## What needs to be done
Line count for the string "within": state how many lines in the records below hold it, giving only the number.

Stored items:
[Start of Attachment]

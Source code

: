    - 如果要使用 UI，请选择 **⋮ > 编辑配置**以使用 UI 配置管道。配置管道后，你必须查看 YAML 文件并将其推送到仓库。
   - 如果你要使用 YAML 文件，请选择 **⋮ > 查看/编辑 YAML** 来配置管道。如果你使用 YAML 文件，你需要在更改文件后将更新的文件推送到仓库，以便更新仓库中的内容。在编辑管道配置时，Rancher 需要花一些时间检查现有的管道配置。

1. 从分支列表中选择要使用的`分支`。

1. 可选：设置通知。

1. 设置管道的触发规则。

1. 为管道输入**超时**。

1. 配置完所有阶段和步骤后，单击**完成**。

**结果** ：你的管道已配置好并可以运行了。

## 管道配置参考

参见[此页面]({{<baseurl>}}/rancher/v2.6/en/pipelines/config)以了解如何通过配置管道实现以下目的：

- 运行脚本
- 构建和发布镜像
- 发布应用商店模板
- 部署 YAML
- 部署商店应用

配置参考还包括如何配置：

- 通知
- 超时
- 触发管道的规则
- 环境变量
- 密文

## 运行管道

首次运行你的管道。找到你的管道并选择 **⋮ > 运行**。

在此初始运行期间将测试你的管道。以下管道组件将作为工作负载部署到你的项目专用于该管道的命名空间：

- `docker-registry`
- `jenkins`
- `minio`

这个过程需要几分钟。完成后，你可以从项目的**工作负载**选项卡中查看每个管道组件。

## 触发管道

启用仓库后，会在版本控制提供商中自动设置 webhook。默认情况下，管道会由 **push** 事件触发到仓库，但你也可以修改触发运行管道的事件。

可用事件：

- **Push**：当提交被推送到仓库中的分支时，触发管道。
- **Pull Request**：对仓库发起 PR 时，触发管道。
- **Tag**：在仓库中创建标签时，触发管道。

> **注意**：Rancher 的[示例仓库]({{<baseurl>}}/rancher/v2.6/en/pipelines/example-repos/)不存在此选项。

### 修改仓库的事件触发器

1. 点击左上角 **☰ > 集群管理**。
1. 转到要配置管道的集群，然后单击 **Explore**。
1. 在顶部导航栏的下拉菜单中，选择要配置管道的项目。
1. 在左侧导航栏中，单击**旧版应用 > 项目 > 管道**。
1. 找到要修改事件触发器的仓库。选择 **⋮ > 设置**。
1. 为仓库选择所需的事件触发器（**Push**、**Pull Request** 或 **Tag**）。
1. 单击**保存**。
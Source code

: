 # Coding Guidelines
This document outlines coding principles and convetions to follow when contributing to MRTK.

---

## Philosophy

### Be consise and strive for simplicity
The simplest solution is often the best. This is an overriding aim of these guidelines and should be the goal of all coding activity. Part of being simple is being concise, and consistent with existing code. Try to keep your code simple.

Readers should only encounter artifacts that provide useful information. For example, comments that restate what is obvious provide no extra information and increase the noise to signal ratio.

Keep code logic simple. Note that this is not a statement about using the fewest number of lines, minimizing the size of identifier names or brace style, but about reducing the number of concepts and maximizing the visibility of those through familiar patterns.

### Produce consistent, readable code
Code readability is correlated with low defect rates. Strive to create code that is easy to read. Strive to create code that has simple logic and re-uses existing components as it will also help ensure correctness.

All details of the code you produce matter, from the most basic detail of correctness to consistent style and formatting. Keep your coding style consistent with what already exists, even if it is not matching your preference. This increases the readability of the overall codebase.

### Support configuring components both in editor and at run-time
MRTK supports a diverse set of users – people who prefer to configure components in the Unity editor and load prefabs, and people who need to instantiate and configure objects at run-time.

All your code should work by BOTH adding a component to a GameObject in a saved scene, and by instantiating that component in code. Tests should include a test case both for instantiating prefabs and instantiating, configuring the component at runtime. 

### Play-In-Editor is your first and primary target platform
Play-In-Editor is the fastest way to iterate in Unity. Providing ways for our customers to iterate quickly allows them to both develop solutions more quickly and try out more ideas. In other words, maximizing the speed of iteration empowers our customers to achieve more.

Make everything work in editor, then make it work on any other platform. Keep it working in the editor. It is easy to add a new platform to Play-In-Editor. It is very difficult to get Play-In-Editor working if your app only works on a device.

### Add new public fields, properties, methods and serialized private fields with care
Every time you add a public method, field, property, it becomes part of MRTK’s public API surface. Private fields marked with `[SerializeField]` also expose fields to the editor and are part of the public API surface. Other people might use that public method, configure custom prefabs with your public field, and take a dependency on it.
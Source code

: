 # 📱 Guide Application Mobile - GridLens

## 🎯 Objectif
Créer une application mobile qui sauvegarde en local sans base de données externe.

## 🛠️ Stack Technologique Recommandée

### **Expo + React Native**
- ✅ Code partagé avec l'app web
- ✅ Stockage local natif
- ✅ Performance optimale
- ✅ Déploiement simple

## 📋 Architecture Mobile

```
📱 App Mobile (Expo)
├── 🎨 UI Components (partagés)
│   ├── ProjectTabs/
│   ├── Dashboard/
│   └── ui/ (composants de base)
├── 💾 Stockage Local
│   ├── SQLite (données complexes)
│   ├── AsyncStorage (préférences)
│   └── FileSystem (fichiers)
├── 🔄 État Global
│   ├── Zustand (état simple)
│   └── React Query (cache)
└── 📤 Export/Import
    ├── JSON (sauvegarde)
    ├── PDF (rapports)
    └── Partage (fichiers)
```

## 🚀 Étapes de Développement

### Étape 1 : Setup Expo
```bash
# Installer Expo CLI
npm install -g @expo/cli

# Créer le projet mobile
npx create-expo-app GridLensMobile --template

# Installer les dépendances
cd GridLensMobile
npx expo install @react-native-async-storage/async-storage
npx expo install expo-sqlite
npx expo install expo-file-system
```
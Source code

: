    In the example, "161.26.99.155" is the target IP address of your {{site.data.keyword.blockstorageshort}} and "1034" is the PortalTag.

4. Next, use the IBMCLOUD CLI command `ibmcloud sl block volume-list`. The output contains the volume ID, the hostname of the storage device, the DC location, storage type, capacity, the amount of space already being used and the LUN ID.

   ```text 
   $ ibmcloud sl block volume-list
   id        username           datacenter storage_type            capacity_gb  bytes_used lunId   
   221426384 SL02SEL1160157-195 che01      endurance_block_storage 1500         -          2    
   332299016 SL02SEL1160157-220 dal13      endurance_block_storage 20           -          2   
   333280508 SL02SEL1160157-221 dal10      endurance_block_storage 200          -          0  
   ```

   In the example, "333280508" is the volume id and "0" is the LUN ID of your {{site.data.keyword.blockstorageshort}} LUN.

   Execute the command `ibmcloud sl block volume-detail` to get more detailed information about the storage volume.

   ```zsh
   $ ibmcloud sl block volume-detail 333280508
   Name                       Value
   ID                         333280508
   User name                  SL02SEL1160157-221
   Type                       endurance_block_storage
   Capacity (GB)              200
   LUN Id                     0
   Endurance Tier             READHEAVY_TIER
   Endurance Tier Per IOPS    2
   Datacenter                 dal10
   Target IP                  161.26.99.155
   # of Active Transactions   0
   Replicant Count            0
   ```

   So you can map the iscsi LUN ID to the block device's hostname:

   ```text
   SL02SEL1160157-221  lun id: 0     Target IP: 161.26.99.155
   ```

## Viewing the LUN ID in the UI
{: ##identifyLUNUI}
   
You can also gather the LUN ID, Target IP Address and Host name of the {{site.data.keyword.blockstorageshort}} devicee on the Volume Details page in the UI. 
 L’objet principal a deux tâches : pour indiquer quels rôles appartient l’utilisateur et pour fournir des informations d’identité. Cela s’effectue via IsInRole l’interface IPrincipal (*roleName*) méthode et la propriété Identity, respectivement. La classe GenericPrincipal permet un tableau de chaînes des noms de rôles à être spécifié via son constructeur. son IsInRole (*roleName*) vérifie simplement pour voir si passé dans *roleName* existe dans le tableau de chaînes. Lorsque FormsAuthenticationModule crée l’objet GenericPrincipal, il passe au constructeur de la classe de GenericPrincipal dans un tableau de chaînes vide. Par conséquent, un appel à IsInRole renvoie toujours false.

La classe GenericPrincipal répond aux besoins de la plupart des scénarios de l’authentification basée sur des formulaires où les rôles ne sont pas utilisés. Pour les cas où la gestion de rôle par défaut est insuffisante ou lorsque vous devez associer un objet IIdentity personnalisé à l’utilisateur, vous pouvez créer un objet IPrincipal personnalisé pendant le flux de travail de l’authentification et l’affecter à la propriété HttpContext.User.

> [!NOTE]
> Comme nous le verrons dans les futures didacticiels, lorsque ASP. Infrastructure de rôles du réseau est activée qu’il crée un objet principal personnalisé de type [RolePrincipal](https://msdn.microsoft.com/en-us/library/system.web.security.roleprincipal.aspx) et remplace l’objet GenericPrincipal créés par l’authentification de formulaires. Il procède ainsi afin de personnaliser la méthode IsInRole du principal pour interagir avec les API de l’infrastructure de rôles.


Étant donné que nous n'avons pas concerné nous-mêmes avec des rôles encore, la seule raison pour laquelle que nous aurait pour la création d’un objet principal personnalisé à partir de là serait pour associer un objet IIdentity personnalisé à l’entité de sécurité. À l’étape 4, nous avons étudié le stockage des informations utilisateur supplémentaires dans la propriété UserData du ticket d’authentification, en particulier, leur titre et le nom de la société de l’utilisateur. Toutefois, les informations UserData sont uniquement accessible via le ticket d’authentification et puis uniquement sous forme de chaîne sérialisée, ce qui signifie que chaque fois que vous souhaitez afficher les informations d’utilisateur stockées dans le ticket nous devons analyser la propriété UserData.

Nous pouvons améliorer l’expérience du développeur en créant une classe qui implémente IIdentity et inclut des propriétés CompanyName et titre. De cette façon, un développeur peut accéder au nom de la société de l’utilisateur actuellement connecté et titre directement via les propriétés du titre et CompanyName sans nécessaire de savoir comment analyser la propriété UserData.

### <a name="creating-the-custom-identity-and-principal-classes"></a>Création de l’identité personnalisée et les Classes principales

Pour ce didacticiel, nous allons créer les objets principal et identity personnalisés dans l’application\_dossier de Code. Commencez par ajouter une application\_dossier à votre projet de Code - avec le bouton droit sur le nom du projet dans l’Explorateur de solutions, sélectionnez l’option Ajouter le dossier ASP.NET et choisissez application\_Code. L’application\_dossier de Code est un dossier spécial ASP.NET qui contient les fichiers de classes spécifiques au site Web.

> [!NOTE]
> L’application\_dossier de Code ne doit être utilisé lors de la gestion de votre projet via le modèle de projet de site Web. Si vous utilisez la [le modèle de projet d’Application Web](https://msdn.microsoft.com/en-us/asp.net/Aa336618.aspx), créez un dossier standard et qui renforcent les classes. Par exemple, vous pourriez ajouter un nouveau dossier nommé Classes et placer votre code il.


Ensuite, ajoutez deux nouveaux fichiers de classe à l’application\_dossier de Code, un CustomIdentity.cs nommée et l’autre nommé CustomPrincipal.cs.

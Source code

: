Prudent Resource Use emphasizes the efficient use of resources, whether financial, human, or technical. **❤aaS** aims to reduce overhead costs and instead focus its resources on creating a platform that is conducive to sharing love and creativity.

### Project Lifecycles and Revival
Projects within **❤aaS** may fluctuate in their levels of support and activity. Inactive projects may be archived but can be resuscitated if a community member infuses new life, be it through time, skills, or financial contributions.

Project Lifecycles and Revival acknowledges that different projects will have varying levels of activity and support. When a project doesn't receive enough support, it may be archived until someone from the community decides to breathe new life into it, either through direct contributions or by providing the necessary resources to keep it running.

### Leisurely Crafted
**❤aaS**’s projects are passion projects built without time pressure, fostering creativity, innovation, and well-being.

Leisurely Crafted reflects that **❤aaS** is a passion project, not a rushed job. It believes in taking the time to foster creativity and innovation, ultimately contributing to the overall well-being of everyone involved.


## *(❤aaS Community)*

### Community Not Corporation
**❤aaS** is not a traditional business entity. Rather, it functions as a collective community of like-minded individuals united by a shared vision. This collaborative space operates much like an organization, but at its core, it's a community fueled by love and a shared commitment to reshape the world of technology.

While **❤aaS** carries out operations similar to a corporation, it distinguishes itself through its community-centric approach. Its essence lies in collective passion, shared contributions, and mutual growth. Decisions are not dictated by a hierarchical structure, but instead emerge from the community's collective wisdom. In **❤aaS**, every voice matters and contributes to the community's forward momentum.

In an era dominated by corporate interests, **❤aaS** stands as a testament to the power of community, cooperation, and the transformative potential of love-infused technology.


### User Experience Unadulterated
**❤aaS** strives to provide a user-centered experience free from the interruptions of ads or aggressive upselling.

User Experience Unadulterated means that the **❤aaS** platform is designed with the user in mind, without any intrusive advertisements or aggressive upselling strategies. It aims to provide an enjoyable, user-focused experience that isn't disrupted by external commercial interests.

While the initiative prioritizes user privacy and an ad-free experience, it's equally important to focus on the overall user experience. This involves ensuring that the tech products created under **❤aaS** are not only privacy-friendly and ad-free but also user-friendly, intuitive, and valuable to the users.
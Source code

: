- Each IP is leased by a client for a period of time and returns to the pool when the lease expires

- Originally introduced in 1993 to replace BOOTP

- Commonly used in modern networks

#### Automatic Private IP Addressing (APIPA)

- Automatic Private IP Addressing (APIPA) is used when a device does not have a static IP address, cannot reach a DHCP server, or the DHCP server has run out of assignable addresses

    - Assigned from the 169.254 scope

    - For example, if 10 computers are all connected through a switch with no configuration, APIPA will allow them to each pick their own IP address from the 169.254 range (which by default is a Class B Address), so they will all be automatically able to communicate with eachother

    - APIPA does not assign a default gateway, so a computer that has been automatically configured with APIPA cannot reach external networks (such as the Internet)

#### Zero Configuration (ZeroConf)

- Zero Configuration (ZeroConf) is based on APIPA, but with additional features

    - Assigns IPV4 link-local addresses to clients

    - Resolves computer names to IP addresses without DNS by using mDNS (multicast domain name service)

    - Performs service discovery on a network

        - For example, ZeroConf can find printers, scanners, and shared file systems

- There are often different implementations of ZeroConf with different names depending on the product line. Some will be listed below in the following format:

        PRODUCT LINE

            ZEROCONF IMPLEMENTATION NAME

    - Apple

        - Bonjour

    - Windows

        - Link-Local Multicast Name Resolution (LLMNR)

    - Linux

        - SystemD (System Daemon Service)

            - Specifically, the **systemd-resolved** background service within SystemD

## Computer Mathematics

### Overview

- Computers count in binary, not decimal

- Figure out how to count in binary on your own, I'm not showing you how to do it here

[End of Attachment]

## Your response
2